THERYA NOTES 2024, Vol. 5 : 24-27 DOI: 10.12933/therya_notes-24-144 ISSN 2954-3614

Consumption of Eryngium proteiflorum by the Mexican cottontail (Sylvilagus cunicularius)

Consumo de Eryngium proteiflorum por el conejo serrano (Sylvilagus cunicularius)

Yury Glebskiy1,2,*, Daniela Aimee Parra-Campos1, and Zenón Cano-Santana1

1Laboratorio de Interacciones y Procesos Ecológicos, Departamento de Ecología y Recursos Naturales, Facultad de Ciencias, Universidad Nacional Autónoma de México. Ciudad Universitaria C. P. 04510. Ciudad de México, México. E-mail: (YG); (DAP-C); (ZC-S).

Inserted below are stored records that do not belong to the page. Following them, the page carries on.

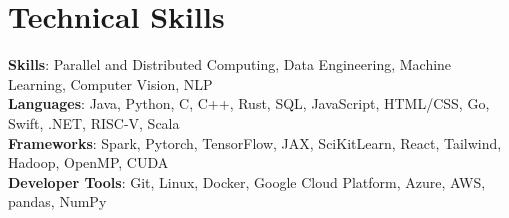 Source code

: \documentclass[letterpaper,11pt]{article}
\begin{document}
\section{Technical Skills}
 \begin{itemize}[leftmargin=0.15in, label={}, ]
    \small{\item{
    \textbf{Skills}{: Parallel and Distributed Computing, Data Engineering, Machine Learning, Computer Vision, NLP}\\
     \textbf{Languages}{: Java, Python, C, C++, Rust, SQL, JavaScript, HTML/CSS, Go, Swift, .NET, RISC-V, Scala} \\
     \textbf{Frameworks}{: Spark, Pytorch, TensorFlow, JAX, SciKitLearn, React, Tailwind, Hadoop, OpenMP, CUDA} \\
     \textbf{Developer Tools}{: Git, Linux, Docker, Google Cloud Platform, Azure, AWS, pandas, NumPy}
    }}
 \end{itemize}
\end{document}
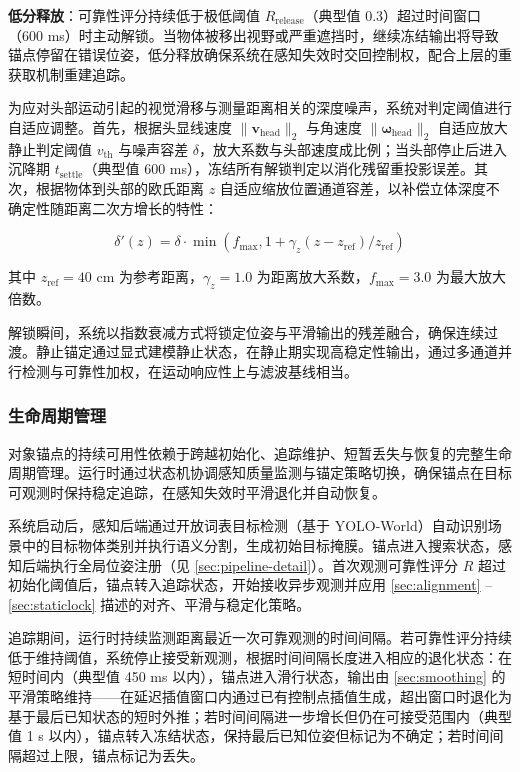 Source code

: \documentclass[review]{vgtc}
\begin{document}
\textbf{低分释放}：可靠性评分持续低于极低阈值 $R_{\mathrm{release}}$（典型值 0.3）超过时间窗口（600 ms）时主动解锁。当物体被移出视野或严重遮挡时，继续冻结输出将导致锚点停留在错误位姿，低分释放确保系统在感知失效时交回控制权，配合上层的重获取机制重建追踪。

为应对头部运动引起的视觉滑移与测量距离相关的深度噪声，系统对判定阈值进行自适应调整。首先，根据头显线速度 $\lVert \mathbf{v}_{\mathrm{head}} \rVert_2$ 与角速度 $\lVert \mathbf{\omega}_{\mathrm{head}} \rVert_2$ 自适应放大静止判定阈值 $v_{\mathrm{th}}$ 与噪声容差 $\delta$，放大系数与头部速度成比例；当头部停止后进入沉降期 $t_{\mathrm{settle}}$（典型值 600 ms），冻结所有解锁判定以消化残留重投影误差。其次，根据物体到头部的欧氏距离 $z$ 自适应缩放位置通道容差，以补偿立体深度不确定性随距离二次方增长的特性：

\begin{equation}
\delta'(z) = \delta \cdot \min\!\left(f_{\mathrm{max}}, 1 + \gamma_z (z - z_{\mathrm{ref}}) / z_{\mathrm{ref}}\right)
\label{eq:distance-adaptive}
\end{equation}


其中 $z_{\mathrm{ref}} = 40$ cm 为参考距离，$\gamma_z = 1.0$ 为距离放大系数，$f_{\mathrm{max}} = 3.0$ 为最大放大倍数。

解锁瞬间，系统以指数衰减方式将锁定位姿与平滑输出的残差融合，确保连续过渡。静止锚定通过显式建模静止状态，在静止期实现高稳定性输出，通过多通道并行检测与可靠性加权，在运动响应性上与滤波基线相当。

\subsubsection{生命周期管理}\label{sec:lifecycle}


对象锚点的持续可用性依赖于跨越初始化、追踪维护、短暂丢失与恢复的完整生命周期管理。运行时通过状态机协调感知质量监测与锚定策略切换，确保锚点在目标可观测时保持稳定追踪，在感知失效时平滑退化并自动恢复。

系统启动后，感知后端通过开放词表目标检测（基于 YOLO-World）自动识别场景中的目标物体类别并执行语义分割，生成初始目标掩膜。锚点进入搜索状态，感知后端执行全局位姿注册（见 \ref{sec:pipeline-detail}）。首次观测可靠性评分 $R$ 超过初始化阈值后，锚点转入追踪状态，开始接收异步观测并应用 \ref{sec:alignment} -- \ref{sec:staticlock} 描述的对齐、平滑与稳定化策略。

追踪期间，运行时持续监测距离最近一次可靠观测的时间间隔。若可靠性评分持续低于维持阈值，系统停止接受新观测，根据时间间隔长度进入相应的退化状态：在短时间内（典型值 450 ms 以内），锚点进入滑行状态，输出由 \ref{sec:smoothing} 的平滑策略维持------在延迟插值窗口内通过已有控制点插值生成，超出窗口时退化为基于最后已知状态的短时外推；若时间间隔进一步增长但仍在可接受范围内（典型值 1 s 以内），锚点转入冻结状态，保持最后已知位姿但标记为不确定；若时间间隔超过上限，锚点标记为丢失。
\end{document}
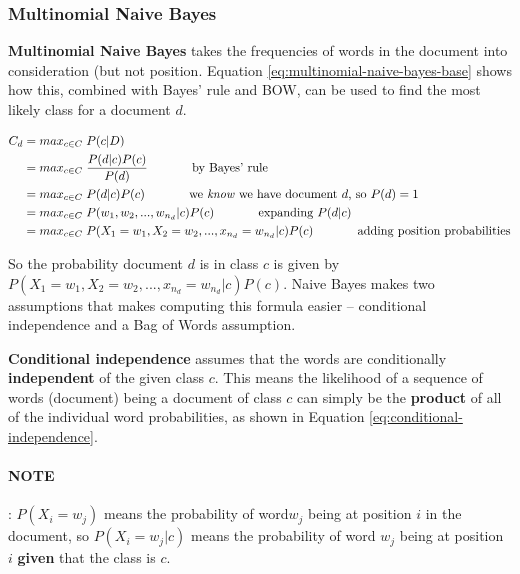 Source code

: \documentclass{article}
\begin{document}
\subsubsection{Multinomial Naive Bayes}

\textbf{Multinomial Naive Bayes} takes the frequencies of words in the document into consideration (but not position. Equation \ref{eq:multinomial-naive-bayes-base} shows how this, combined with Bayes' rule and BOW, can be used to find the most likely class for a document $d$.
 
\begin{equation}
\begin{aligned}[b]
	C_{d} &= max_{c \in C} \; P(c|D) \\
	&= max_{c \in C} \; \frac{P(d|c)P(c)}{P(d)} 
	\;\;\;\;\;\;\;\;\;\;\;\;\; \text{by Bayes' rule} \\
	&= max_{c \in C} \; P(d|c)P(c) 
	\;\;\;\;\;\;\;\;\;\;\;\;\; \text{we \textit{know} we have document }d\text{, so } P(d) = 1 \\
	&= max_{c \in C} \; P(w_1,w_2,...,w_{n_d}| c)P(c)
	\;\;\;\;\;\;\;\;\;\;\;\;\; \text{expanding }P(d|c) \\	
	&= max_{c \in C} \; P(X_1 = w_1, X_2 = w_2, ..., x_{n_d} = w_{n_d} | c)P(c)
	\;\;\;\;\;\;\;\;\;\;\;\;\; \text{adding position probabilities} \\
\end{aligned}
\label{eq:multinomial-naive-bayes-base}
\end{equation}

So the probability document $d$ is in class $c$ is given by $P(X_1 = w_1, X_2 = w_2, ..., x_{n_d} = w_{n_d} | c)P(c)$. Naive Bayes makes two assumptions that makes computing this formula easier -- conditional independence and a Bag of Words assumption.

\textbf{Conditional independence} assumes that the words are conditionally \textbf{independent} of the given class $c$.  This means the likelihood of a sequence of words (document) being a document of class $c$ can simply be the \textbf{product} of all of the individual word probabilities, as shown in Equation \ref{eq:conditional-independence}.

\paragraph{\textbf{NOTE}}: $P(X_i = w_j)$ means the probability of word$w_j$ being at position $i$ in the document, so $P(X_i = w_j|c)$ means the probability of word $w_j$ being at position $i$ \textbf{given} that the class is $c$.
\end{document}
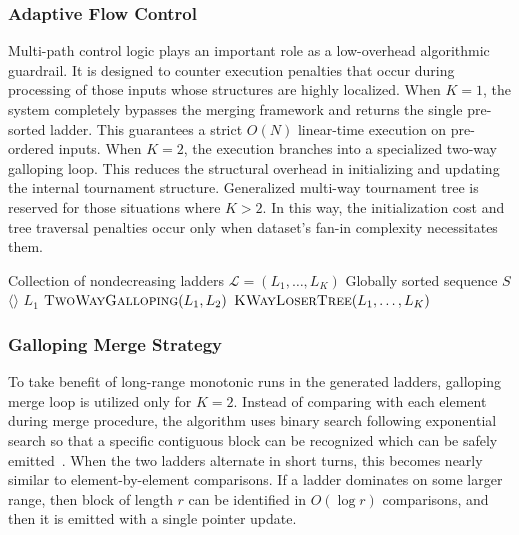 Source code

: \documentclass{ieeeaccess}
\theoremstyle{plain}
\theoremstyle{definition}
\begin{document}
\subsubsection{Adaptive Flow Control}

Multi-path control logic plays an important role as a low-overhead algorithmic guardrail. It is designed to counter execution penalties that occur during processing of those inputs whose structures are highly localized. When $K=1$, the system completely bypasses the merging framework and returns the single pre-sorted ladder. This guarantees a strict $O(N)$ linear-time execution on pre-ordered inputs. When $K=2$, the execution branches into a specialized two-way galloping loop. This reduces the structural overhead in initializing and updating the internal tournament structure. Generalized multi-way tournament tree is reserved for those situations where $K > 2$. In this way, the initialization cost and tree traversal penalties occur only when dataset's fan-in complexity necessitates them. 


\begin{algorithm}[t]
\caption{\textsc{MergeByK}$(L_1, \dots, L_K)$}
\label{alg:mergebyk}
\begin{algorithmic}[1]
\Require Collection of nondecreasing ladders $\mathcal{L} = (L_1, \dots, L_K)$
\Ensure Globally sorted sequence $S$
    \State \Return $\langle\rangle$
\EndIf
{} 
    \State \Return $L_1$
\EndIf
{} 
    \State \Return $\textsc{TwoWayGalloping}(L_1, L_2)$
\EndIf
\State \Return $\textsc{KWayLoserTree}(L_1, \dots, L_K)$
\end{algorithmic}
\end{algorithm}

\subsubsection{Galloping Merge Strategy}

To take benefit of long-range monotonic runs in the generated ladders, galloping merge loop is utilized only for $K=2$. Instead of comparing with each element during merge procedure, the algorithm uses binary search following exponential search so that a specific contiguous block can be recognized which can be safely emitted~\cite{Ghasemi2024}. When the two ladders alternate in short turns, this becomes nearly similar to element-by-element comparisons. If a ladder dominates on some larger range, then block of length $r$ can be identified in $O(\log r)$ comparisons, and then it is emitted with a single pointer update.
\end{document}
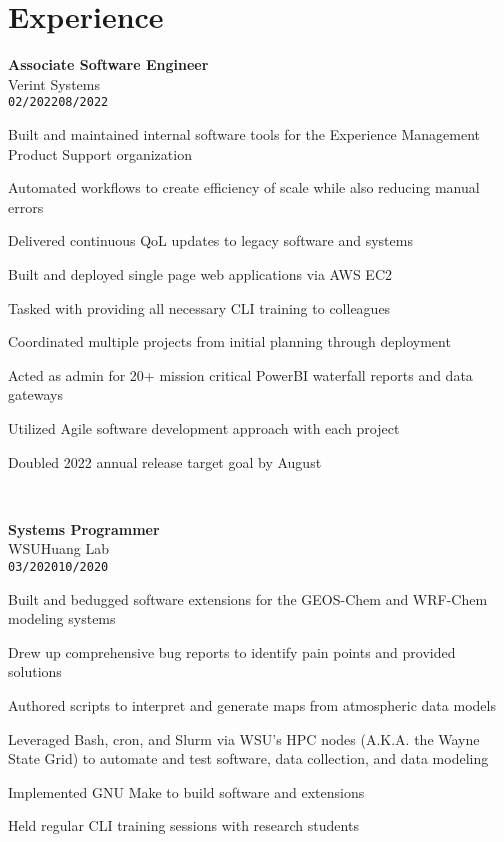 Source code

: \documentclass[11pt]{article}
\newenvironment{itemize*}%
  {\begin{itemize}[leftmargin=*,label=\faChevronRight]%
    \setlength{\itemsep}{0pt}%
    \setlength{\parskip}{0pt}%
    \setlength{\parsep}{0pt}}%
  {\end{itemize}}
\newcommand\workexp[5]{
    \hspace*{10pt}
    \begin{minipage}[t]{0.2225\textwidth}
            \raggedleft
                \textbf{\fontsize{14}{10}\selectfont #1}\\ 
                #2\\
                \small\texttt{#3}\textendash \texttt{#4}
    \end{minipage}\hspace*{5pt}%
    \begin{minipage}[t]{0.7\textwidth}
        \raggedright
        \fontsize{10}{10}\selectfont#5
    \end{minipage}
}
\begin{document}
\section*{Experience}
\vspace*{-10pt}\workexp{Associate Software Engineer}{Verint Systems}{02/2022}{08/2022}{%
    \begin{itemize*}
        \item Built and maintained internal software tools for the Experience Management Product Support organization
        \item Automated workflows to create efficiency of scale while also reducing manual errors
        \item Delivered continuous QoL updates to legacy software and systems
        \item Built and deployed single page web applications via AWS EC2
        \item Tasked with providing all necessary CLI training to colleagues
        \item Coordinated multiple projects from initial planning through deployment
        \item Acted as admin for 20+ mission critical PowerBI waterfall reports and data gateways
        \item Utilized Agile software development approach with each project
        \item Doubled 2022 annual release target goal by August
    \end{itemize*}%
}
\vspace*{10pt}\\
\workexp{Systems Programmer}{WSU\textendash Huang Lab}{03/2020}{10/2020}{%
    \begin{itemize*}
        \item Built and bedugged software extensions for the GEOS-Chem and WRF-Chem modeling systems
        \item Drew up comprehensive bug reports to identify pain points and provided solutions
        \item Authored scripts to interpret and generate maps from atmospheric data models
        \item Leveraged Bash, cron, and Slurm via WSU's HPC nodes (A.K.A. the Wayne State Grid) to automate and test software, 
              data collection, and data modeling
        \item Implemented GNU Make to build software and extensions
        \item Held regular CLI training sessions with research students
    \end{itemize*}%
}
\end{document}
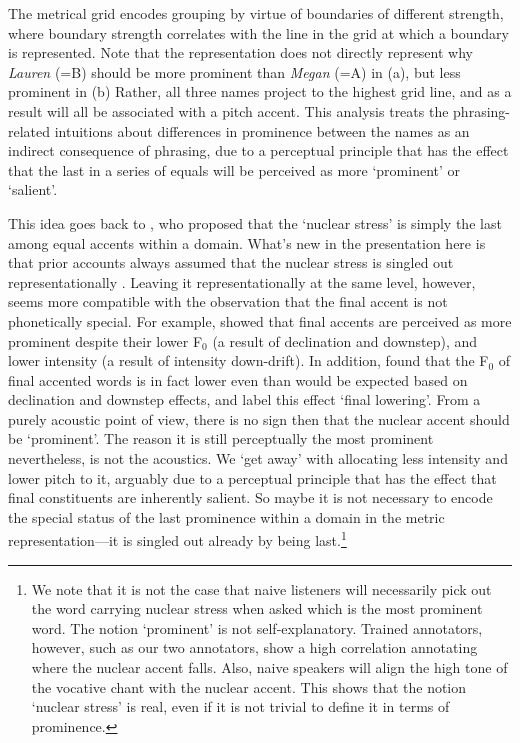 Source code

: \documentclass[preprint,review,12pt,authoryear,times]{elsarticle}
\begin{document}
\noindent The metrical grid encodes grouping by virtue of boundaries of different strength, where boundary strength correlates with the line in the grid at which a boundary is represented. Note that the representation does not directly represent why {\em Lauren} (=B) should be more prominent than {\em Megan} (=A)  in (a), but less  prominent in (b) Rather, all three names project to the highest grid line, and as a result will all be associated with a pitch accent. This analysis treats the phrasing-related intuitions about differences in prominence between the names as an indirect consequence of phrasing, due to a perceptual principle that has the effect that the last in a series of equals will be perceived as more `prominent' or `salient'. 

This idea goes back to \citet[][]{newma46}, who proposed that the `nuclear stress' is simply the last among equal accents within a domain. What's new in the presentation here is that prior accounts always assumed that the nuclear stress is singled out representationally \citep[e.g.][]{SPE, truck95}. Leaving it representationally at the same level, however, seems more compatible with the observation that the final accent is not phonetically special. For example, \citet{pierr79} showed that final accents are perceived as more prominent despite their lower F$_0$ (a result of declination and downstep), and lower  intensity (a result of intensity down-drift). In addition, \citet{liber84} found  that the F$_0$ of final accented words is in fact lower even than would be expected based on declination and downstep effects, and label this effect `final lowering'. From a purely acoustic point of view, there is no sign then that the nuclear accent should be  `prominent'. The reason it is still perceptually the most prominent nevertheless, is not the acoustics. We `get away' with allocating less intensity and lower pitch to it, arguably due to a perceptual principle that has the effect that final constituents are inherently salient. So maybe it is not necessary to encode the special status of the last prominence within a domain in the metric representation---it is singled out already by being last.\footnote{We note that it is not the case that naive listeners will necessarily pick out the word carrying nuclear stress when asked which is the most prominent word. The notion `prominent' is not self-explanatory. Trained annotators, however, such as our two annotators, show a high correlation annotating where the nuclear accent falls. Also, naive speakers will align the high tone of the vocative chant with the nuclear accent. This shows that the notion `nuclear stress' is real, even if it is not trivial to define it in terms of prominence.}   
\end{document}
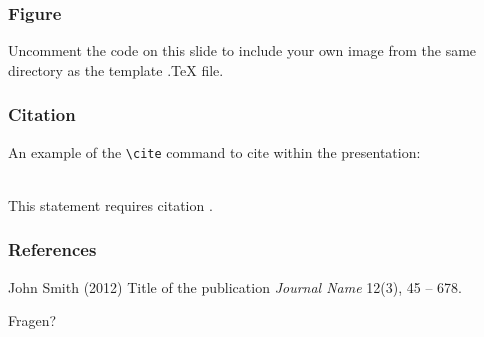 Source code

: \documentclass{beamer}
\begin{document}

\begin{frame}
\frametitle{Figure}
Uncomment the code on this slide to include your own image from the same directory as the template .TeX file.
\end{frame}


\begin{frame}[fragile] %
\frametitle{Citation}
An example of the \verb|\cite| command to cite within the presentation:\\~

This statement requires citation \cite{p1}.
\end{frame}


\begin{frame}
\frametitle{References}
\footnotesize{
\begin{thebibliography}{99} %
 John Smith (2012)
\newblock Title of the publication
\newblock \emph{Journal Name} 12(3), 45 -- 678.
\end{thebibliography}
}
\end{frame}


\begin{frame}
\Huge{\centerline{Fragen?}}
\end{frame}

\end{document}

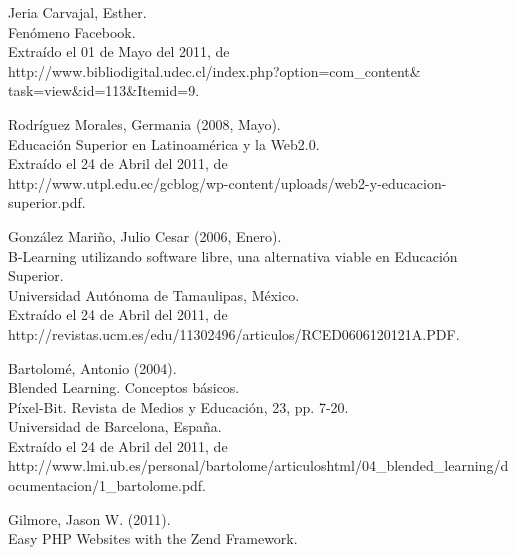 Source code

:\begin{thebibliography}{99}

 Jeria Carvajal, Esther.\\
Fenómeno Facebook.\\
Extraído el 01 de Mayo del 2011, de\\
http://www.bibliodigital.udec.cl/index.php?option=com\_content\& task=view\&id=113\&Itemid=9.

 Rodríguez Morales, Germania (2008, Mayo).\\
Educación Superior en Latinoamérica y la Web2.0.\\
Extraído el 24 de Abril del 2011, de\\
http://www.utpl.edu.ec/gcblog/wp-content/uploads/web2-y-educacion-superior.pdf.

 González Mariño, Julio Cesar (2006, Enero).\\
B-Learning utilizando software libre, una alternativa viable en Educación Superior.\\
Universidad Autónoma de Tamaulipas, México.\\
Extraído el 24 de Abril del 2011, de\\
http://revistas.ucm.es/edu/11302496/articulos/RCED0606120121A.PDF.

 Bartolomé, Antonio (2004).\\
Blended Learning. Conceptos básicos.\\
Píxel-Bit. Revista de Medios y Educación, 23, pp. 7-20.\\
Universidad de Barcelona, España.\\
Extraído el 24 de Abril del 2011, de\\
http://www.lmi.ub.es/personal/bartolome/articuloshtml/04\_blend\-ed\_learning/documentacion/1\_bartolome.pdf.

 Gilmore, Jason W. (2011).\\
Easy PHP Websites with the Zend Framework.\\

\end{thebibliography}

2Posgrado en Ciencias Biológicas, Universidad Nacional Autónoma de México.

*Corresponding author

Despite its abundance and important role in ecosystems, the diet of the Mexican cottontail, Sylvilagus cunicularius, has not been studied enough. Previous studies report only the consumption of Poaceae species by this cottontail. In this note, we report the consumption of Eryngium proteiflorum by the Mexican cottontail at Pico del Águila located on top of the Ajusco volcano, México City, México. Cottontails consume E. proteiflorum leaves from the base to avoid spikes, and they use this source of food all year. Therefore, E. proteiflorum could be an important source of nutrition for cottontails, and they appear to be important consumers of this plant.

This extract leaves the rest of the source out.